▸ **PROBLEM TO WORK ON**
Exact repetition of every entry is required.

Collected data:
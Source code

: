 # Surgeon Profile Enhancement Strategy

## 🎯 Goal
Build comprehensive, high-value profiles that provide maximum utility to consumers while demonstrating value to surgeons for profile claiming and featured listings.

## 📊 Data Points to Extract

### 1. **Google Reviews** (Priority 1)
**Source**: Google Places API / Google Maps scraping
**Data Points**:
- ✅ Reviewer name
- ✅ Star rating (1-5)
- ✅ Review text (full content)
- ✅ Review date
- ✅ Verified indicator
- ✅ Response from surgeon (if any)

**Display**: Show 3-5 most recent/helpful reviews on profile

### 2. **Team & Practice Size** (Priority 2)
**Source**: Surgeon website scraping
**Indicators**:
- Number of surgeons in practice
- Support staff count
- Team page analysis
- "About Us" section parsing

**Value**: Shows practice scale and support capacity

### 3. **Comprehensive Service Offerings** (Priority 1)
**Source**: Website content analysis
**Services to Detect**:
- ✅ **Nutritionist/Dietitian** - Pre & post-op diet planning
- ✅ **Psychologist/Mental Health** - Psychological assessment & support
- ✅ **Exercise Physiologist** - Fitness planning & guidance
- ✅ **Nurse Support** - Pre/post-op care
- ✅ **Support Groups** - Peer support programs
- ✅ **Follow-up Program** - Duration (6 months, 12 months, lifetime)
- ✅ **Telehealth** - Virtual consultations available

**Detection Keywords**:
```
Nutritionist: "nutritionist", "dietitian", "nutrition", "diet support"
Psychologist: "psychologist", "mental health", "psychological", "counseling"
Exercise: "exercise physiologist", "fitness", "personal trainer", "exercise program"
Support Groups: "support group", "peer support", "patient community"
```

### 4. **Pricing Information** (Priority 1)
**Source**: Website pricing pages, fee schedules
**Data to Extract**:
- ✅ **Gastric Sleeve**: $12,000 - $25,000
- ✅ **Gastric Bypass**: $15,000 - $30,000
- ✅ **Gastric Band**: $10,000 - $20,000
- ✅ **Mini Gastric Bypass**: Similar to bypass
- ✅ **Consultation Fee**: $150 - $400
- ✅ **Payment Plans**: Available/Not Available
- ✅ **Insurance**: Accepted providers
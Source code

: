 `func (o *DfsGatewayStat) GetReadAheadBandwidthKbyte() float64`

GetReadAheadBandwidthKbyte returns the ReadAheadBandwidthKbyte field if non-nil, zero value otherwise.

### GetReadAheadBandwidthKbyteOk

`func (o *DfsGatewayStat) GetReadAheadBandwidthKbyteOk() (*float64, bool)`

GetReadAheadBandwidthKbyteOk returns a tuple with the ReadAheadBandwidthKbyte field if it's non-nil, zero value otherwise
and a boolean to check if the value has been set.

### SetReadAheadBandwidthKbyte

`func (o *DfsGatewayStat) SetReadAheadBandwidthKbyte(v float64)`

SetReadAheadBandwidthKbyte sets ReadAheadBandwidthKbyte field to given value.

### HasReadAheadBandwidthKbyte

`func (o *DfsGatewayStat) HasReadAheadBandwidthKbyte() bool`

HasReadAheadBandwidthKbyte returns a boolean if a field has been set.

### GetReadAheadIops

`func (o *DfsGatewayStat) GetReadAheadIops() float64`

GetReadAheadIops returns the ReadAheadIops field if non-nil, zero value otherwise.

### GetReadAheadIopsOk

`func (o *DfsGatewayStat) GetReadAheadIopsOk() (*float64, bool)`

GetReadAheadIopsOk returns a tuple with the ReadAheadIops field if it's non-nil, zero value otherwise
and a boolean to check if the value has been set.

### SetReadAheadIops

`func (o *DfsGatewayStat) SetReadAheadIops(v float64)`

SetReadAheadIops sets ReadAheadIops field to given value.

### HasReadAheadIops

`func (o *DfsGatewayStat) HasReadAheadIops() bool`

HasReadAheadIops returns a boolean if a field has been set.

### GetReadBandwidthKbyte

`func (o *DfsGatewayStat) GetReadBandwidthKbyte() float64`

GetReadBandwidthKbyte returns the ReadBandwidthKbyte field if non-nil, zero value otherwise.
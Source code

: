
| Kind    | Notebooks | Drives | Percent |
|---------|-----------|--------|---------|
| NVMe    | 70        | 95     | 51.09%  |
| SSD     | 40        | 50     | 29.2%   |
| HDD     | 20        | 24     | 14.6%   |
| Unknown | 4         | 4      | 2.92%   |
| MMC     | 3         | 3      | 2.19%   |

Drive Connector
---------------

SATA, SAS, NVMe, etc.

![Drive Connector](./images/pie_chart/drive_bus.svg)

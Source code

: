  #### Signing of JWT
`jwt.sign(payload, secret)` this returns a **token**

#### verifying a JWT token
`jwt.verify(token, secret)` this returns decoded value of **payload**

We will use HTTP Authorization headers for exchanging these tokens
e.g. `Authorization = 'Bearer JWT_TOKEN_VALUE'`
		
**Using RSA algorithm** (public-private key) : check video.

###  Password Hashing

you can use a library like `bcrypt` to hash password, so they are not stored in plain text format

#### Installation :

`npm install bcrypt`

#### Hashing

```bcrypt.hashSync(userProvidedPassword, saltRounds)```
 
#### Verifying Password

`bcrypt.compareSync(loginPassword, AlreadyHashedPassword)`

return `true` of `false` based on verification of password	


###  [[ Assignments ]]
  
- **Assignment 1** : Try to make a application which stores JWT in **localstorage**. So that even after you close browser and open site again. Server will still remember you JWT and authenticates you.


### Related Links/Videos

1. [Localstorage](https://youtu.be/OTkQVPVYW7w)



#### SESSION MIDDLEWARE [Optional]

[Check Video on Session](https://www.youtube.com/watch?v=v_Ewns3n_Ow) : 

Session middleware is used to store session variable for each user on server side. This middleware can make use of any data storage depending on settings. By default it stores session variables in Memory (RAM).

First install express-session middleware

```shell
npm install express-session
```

▸ **ANSWER SPACE**
Source code

: # Surgeon Profile Enhancement Strategy

## 🎯 Goal
Build comprehensive, high-value profiles that provide maximum utility to consumers while demonstrating value to surgeons for profile claiming and featured listings.

## 📊 Data Points to Extract

### 1. **Google Reviews** (Priority 1)
**Source**: Google Places API / Google Maps scraping
**Data Points**:
- ✅ Reviewer name
- ✅ Star rating (1-5)
- ✅ Review text (full content)
- ✅ Review date
- ✅ Verified indicator
- ✅ Response from surgeon (if any)

**Display**: Show 3-5 most recent/helpful reviews on profile

### 2. **Team & Practice Size** (Priority 2)
**Source**: Surgeon website scraping
**Indicators**:
- Number of surgeons in practice
- Support staff count
- Team page analysis
- "About Us" section parsing

**Value**: Shows practice scale and support capacity

### 3. **Comprehensive Service Offerings** (Priority 1)
**Source**: Website content analysis
**Services to Detect**:
- ✅ **Nutritionist/Dietitian** - Pre & post-op diet planning
- ✅ **Psychologist/Mental Health** - Psychological assessment & support
- ✅ **Exercise Physiologist** - Fitness planning & guidance
- ✅ **Nurse Support** - Pre/post-op care
- ✅ **Support Groups** - Peer support programs
- ✅ **Follow-up Program** - Duration (6 months, 12 months, lifetime)
- ✅ **Telehealth** - Virtual consultations available

**Detection Keywords**:
```
Nutritionist: "nutritionist", "dietitian", "nutrition", "diet support"
Psychologist: "psychologist", "mental health", "psychological", "counseling"
Exercise: "exercise physiologist", "fitness", "personal trainer", "exercise program"
Support Groups: "support group", "peer support", "patient community"
```

### 4. **Pricing Information** (Priority 1)
**Source**: Website pricing pages, fee schedules
**Data to Extract**:
- ✅ **Gastric Sleeve**: $12,000 - $25,000
- ✅ **Gastric Bypass**: $15,000 - $30,000
- ✅ **Gastric Band**: $10,000 - $20,000
- ✅ **Mini Gastric Bypass**: Similar to bypass
- ✅ **Consultation Fee**: $150 - $400
- ✅ **Payment Plans**: Available/Not Available
- ✅ **Insurance**: Accepted providers
Source code

: `func (o *DfsGatewayStat) GetReadAheadBandwidthKbyte() float64`

GetReadAheadBandwidthKbyte returns the ReadAheadBandwidthKbyte field if non-nil, zero value otherwise.

### GetReadAheadBandwidthKbyteOk

`func (o *DfsGatewayStat) GetReadAheadBandwidthKbyteOk() (*float64, bool)`

GetReadAheadBandwidthKbyteOk returns a tuple with the ReadAheadBandwidthKbyte field if it's non-nil, zero value otherwise
and a boolean to check if the value has been set.

### SetReadAheadBandwidthKbyte

`func (o *DfsGatewayStat) SetReadAheadBandwidthKbyte(v float64)`

SetReadAheadBandwidthKbyte sets ReadAheadBandwidthKbyte field to given value.

### HasReadAheadBandwidthKbyte

`func (o *DfsGatewayStat) HasReadAheadBandwidthKbyte() bool`

HasReadAheadBandwidthKbyte returns a boolean if a field has been set.

### GetReadAheadIops

`func (o *DfsGatewayStat) GetReadAheadIops() float64`

GetReadAheadIops returns the ReadAheadIops field if non-nil, zero value otherwise.

### GetReadAheadIopsOk

`func (o *DfsGatewayStat) GetReadAheadIopsOk() (*float64, bool)`

GetReadAheadIopsOk returns a tuple with the ReadAheadIops field if it's non-nil, zero value otherwise
and a boolean to check if the value has been set.

### SetReadAheadIops

`func (o *DfsGatewayStat) SetReadAheadIops(v float64)`

SetReadAheadIops sets ReadAheadIops field to given value.

### HasReadAheadIops

`func (o *DfsGatewayStat) HasReadAheadIops() bool`

HasReadAheadIops returns a boolean if a field has been set.

### GetReadBandwidthKbyte

`func (o *DfsGatewayStat) GetReadBandwidthKbyte() float64`

GetReadBandwidthKbyte returns the ReadBandwidthKbyte field if non-nil, zero value otherwise.
Source code

:
| Kind    | Notebooks | Drives | Percent |
|---------|-----------|--------|---------|
| NVMe    | 70        | 95     | 51.09%  |
| SSD     | 40        | 50     | 29.2%   |
| HDD     | 20        | 24     | 14.6%   |
| Unknown | 4         | 4      | 2.92%   |
| MMC     | 3         | 3      | 2.19%   |

Drive Connector
---------------

SATA, SAS, NVMe, etc.

![Drive Connector](./images/pie_chart/drive_bus.svg)

Source code

:  #### Signing of JWT
`jwt.sign(payload, secret)` this returns a **token**

#### verifying a JWT token
`jwt.verify(token, secret)` this returns decoded value of **payload**

We will use HTTP Authorization headers for exchanging these tokens
e.g. `Authorization = 'Bearer JWT_TOKEN_VALUE'`
		
**Using RSA algorithm** (public-private key) : check video.

###  Password Hashing

you can use a library like `bcrypt` to hash password, so they are not stored in plain text format

#### Installation :

`npm install bcrypt`

#### Hashing

```bcrypt.hashSync(userProvidedPassword, saltRounds)```
 
#### Verifying Password

`bcrypt.compareSync(loginPassword, AlreadyHashedPassword)`

return `true` of `false` based on verification of password	


###  [[ Assignments ]]
  
- **Assignment 1** : Try to make a application which stores JWT in **localstorage**. So that even after you close browser and open site again. Server will still remember you JWT and authenticates you.


### Related Links/Videos

1. [Localstorage](https://youtu.be/OTkQVPVYW7w)



#### SESSION MIDDLEWARE [Optional]

[Check Video on Session](https://www.youtube.com/watch?v=v_Ewns3n_Ow) : 

Session middleware is used to store session variable for each user on server side. This middleware can make use of any data storage depending on settings. By default it stores session variables in Memory (RAM).

First install express-session middleware

```shell
npm install express-session
```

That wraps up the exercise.